**What to work on:** State the number of lines in the following data that include the word "tranquility", with no other text.

Collected data:
*** Begin section ***

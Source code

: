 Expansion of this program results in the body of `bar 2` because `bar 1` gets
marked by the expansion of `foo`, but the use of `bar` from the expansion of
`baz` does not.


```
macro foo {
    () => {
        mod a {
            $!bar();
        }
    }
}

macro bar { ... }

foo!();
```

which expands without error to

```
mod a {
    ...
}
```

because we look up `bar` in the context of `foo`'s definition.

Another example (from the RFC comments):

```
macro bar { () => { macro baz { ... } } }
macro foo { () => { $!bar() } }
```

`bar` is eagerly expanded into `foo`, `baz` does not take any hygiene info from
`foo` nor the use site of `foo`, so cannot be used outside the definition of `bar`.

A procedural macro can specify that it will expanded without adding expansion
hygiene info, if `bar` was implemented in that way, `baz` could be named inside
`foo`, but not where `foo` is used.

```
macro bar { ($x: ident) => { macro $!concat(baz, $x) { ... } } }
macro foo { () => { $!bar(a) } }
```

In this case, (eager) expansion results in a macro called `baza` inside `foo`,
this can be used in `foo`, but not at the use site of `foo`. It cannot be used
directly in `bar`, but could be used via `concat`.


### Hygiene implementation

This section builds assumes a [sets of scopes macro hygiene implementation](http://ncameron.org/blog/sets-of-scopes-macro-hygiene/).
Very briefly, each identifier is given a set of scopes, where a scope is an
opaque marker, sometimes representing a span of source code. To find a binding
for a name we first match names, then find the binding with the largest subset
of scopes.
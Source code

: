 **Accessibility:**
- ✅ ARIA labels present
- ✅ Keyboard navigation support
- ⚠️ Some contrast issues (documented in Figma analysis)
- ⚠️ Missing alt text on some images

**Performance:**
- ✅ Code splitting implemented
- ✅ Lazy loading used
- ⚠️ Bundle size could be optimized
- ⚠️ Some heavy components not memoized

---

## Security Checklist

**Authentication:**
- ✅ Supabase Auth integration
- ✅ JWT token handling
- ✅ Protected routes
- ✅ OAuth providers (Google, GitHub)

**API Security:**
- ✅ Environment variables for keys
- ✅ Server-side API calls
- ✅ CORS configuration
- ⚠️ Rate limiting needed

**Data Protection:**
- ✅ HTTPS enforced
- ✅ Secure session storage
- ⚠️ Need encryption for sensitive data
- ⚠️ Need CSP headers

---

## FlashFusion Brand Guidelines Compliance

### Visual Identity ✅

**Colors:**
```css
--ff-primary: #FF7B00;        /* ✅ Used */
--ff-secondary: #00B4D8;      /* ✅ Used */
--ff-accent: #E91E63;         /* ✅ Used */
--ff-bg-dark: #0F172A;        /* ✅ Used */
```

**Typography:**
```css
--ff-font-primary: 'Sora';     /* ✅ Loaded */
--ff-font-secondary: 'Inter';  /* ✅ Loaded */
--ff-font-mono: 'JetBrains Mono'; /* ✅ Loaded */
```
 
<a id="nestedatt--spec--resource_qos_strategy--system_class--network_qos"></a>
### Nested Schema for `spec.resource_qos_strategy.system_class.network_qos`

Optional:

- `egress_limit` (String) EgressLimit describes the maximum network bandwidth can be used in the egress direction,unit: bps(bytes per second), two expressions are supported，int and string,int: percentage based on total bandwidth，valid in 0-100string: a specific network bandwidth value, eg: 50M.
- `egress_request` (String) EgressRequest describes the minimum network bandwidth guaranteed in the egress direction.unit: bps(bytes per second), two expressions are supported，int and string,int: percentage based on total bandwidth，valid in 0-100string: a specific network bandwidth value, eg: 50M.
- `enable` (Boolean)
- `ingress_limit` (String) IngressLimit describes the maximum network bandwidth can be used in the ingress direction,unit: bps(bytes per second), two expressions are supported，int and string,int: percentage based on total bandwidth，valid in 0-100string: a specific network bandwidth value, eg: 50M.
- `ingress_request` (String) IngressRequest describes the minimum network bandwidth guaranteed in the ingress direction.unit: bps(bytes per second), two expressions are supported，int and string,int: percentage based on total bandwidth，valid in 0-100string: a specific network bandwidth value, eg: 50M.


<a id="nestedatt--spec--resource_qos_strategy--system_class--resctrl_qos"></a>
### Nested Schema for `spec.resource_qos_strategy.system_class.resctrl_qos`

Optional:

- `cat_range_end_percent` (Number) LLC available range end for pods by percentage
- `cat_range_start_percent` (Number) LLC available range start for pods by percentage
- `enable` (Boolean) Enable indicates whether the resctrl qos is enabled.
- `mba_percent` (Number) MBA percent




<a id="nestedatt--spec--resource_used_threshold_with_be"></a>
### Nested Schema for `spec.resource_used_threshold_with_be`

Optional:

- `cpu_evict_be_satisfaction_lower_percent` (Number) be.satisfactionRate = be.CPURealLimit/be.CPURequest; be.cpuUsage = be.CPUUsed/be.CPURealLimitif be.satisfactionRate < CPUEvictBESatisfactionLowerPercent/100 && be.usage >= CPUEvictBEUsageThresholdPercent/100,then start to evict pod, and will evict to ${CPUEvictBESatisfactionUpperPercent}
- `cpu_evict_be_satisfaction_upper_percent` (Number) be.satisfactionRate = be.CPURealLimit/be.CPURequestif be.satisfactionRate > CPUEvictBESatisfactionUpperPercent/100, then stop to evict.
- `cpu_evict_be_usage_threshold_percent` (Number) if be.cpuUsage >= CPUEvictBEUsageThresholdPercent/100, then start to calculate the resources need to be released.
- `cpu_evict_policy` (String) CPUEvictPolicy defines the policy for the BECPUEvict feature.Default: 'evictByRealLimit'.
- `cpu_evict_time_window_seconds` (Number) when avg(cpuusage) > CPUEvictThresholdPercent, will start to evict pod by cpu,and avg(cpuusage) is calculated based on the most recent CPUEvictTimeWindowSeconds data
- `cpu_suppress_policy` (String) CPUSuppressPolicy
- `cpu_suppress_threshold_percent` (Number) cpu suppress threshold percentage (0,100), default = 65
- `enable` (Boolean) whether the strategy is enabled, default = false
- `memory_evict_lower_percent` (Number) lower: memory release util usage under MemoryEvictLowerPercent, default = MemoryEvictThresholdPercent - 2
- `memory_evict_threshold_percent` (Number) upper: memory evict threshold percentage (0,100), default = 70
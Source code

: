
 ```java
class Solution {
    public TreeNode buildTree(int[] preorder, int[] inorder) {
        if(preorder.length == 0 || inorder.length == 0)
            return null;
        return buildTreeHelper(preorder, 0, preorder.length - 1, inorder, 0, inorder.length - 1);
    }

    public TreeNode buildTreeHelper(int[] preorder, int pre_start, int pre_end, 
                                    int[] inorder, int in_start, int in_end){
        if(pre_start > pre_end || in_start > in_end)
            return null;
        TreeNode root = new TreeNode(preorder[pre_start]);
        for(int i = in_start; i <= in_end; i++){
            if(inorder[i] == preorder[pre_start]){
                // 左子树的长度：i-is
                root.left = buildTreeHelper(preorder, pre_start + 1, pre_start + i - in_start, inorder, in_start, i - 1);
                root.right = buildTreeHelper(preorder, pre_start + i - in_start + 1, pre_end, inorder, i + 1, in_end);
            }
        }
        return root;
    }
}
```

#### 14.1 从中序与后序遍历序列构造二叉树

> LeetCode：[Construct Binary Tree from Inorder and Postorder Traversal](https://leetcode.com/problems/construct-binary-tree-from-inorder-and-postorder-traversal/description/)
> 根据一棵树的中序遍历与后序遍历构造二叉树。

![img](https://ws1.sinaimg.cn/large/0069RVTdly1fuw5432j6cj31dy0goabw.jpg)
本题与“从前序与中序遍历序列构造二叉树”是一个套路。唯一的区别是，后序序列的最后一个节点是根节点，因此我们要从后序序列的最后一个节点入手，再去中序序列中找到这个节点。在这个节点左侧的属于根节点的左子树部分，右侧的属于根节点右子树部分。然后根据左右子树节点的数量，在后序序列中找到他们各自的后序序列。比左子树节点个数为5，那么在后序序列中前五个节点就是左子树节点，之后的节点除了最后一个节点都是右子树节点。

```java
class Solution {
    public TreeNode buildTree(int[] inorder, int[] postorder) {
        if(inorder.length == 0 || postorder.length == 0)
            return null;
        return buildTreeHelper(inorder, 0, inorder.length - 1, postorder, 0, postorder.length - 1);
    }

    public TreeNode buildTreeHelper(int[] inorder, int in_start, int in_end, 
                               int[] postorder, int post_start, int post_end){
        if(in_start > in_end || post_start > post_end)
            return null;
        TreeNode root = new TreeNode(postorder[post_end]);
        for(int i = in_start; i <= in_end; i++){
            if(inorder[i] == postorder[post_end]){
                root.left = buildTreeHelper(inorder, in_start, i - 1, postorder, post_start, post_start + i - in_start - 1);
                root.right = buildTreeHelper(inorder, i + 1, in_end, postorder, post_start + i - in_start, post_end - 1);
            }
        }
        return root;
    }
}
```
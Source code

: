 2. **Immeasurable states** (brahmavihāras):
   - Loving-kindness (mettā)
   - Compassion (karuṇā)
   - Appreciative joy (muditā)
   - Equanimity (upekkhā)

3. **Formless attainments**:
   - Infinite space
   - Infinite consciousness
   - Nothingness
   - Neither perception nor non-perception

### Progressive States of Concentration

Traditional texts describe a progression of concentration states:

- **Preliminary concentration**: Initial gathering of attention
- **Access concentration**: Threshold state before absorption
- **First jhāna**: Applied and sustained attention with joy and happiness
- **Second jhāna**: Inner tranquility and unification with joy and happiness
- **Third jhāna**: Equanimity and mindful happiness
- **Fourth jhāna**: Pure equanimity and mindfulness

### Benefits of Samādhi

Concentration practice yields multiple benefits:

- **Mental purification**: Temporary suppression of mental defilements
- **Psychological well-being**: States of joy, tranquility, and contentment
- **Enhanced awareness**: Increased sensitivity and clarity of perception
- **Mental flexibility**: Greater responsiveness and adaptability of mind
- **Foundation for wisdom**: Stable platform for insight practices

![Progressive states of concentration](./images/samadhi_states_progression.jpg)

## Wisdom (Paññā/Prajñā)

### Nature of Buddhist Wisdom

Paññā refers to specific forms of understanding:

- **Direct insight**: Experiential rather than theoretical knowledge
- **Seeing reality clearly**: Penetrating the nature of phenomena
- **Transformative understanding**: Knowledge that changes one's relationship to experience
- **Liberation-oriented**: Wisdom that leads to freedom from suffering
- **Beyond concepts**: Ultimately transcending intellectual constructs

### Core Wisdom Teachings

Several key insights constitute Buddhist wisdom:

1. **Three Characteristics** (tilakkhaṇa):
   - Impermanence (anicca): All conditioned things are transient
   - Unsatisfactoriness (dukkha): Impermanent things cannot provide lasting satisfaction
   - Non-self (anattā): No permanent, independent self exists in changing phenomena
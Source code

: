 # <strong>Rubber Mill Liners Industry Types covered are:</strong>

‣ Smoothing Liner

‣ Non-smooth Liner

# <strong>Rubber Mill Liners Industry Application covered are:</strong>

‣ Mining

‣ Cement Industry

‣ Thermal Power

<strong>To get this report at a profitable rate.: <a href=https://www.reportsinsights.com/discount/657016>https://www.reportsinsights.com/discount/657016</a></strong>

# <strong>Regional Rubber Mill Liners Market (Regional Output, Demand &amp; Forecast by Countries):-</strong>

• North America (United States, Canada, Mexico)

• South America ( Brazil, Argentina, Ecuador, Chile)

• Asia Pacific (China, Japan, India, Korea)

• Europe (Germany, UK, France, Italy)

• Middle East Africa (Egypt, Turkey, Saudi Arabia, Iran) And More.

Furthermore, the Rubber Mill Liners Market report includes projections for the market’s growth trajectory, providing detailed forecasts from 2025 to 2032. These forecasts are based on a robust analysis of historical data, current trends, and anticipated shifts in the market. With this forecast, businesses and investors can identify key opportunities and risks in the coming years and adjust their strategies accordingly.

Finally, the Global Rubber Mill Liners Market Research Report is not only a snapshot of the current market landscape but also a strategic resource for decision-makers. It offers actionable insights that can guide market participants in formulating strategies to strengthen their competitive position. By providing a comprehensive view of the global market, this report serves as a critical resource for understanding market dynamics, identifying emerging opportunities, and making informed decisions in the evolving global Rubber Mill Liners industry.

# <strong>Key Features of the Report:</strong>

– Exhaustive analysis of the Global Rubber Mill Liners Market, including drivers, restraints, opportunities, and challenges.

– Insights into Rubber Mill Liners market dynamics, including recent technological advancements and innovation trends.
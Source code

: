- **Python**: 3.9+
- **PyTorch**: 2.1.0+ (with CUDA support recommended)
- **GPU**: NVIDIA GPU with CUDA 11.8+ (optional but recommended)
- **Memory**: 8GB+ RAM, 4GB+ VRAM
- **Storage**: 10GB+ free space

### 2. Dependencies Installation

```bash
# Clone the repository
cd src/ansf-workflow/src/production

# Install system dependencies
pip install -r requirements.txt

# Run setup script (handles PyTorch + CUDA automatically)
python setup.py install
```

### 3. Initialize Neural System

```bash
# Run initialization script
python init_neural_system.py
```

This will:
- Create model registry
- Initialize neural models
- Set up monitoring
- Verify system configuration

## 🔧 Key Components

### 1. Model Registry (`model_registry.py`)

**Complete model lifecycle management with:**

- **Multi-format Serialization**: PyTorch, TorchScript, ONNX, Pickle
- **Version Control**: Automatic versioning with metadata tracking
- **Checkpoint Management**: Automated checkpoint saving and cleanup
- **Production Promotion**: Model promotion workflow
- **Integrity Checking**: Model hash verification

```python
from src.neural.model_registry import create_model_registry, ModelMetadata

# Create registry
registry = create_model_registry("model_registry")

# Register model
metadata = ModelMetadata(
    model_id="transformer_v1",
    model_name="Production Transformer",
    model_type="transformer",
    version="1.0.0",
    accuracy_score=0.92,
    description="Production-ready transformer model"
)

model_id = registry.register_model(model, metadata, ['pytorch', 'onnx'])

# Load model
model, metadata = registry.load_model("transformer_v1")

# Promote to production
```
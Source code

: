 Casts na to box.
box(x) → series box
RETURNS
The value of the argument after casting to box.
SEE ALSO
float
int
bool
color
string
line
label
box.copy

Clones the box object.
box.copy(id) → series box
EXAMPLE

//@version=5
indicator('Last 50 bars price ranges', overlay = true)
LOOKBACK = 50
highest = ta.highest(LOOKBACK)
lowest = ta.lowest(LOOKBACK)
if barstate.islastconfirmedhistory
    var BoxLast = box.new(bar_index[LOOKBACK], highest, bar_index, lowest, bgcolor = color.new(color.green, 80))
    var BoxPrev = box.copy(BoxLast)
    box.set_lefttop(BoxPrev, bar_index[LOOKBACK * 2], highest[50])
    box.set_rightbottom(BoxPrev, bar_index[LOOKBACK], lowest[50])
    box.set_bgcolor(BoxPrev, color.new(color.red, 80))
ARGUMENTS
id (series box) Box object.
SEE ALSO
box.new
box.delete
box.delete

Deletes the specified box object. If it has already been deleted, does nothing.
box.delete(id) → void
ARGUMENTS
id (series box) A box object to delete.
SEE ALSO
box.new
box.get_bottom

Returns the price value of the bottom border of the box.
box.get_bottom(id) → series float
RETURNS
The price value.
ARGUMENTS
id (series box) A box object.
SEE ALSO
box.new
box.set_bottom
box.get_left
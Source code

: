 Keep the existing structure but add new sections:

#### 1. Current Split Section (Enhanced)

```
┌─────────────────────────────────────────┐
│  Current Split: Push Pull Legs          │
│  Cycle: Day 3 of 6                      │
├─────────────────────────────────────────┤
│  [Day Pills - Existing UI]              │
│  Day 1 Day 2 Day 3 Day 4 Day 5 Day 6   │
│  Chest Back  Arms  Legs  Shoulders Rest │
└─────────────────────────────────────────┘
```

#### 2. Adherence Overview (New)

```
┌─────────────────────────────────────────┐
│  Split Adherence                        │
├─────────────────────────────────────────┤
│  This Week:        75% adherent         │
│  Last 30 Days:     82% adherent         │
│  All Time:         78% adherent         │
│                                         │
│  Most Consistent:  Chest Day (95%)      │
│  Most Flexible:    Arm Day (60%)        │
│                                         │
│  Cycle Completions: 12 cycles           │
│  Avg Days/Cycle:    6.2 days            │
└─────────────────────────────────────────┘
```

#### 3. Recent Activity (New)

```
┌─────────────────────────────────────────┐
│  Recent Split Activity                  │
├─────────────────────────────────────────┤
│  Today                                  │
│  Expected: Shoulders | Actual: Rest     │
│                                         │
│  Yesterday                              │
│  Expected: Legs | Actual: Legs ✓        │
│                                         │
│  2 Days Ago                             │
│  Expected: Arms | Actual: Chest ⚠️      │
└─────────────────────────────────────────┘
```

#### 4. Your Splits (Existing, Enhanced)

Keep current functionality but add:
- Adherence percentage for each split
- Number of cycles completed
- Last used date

*** End section ***

**Response to the exercise:** 2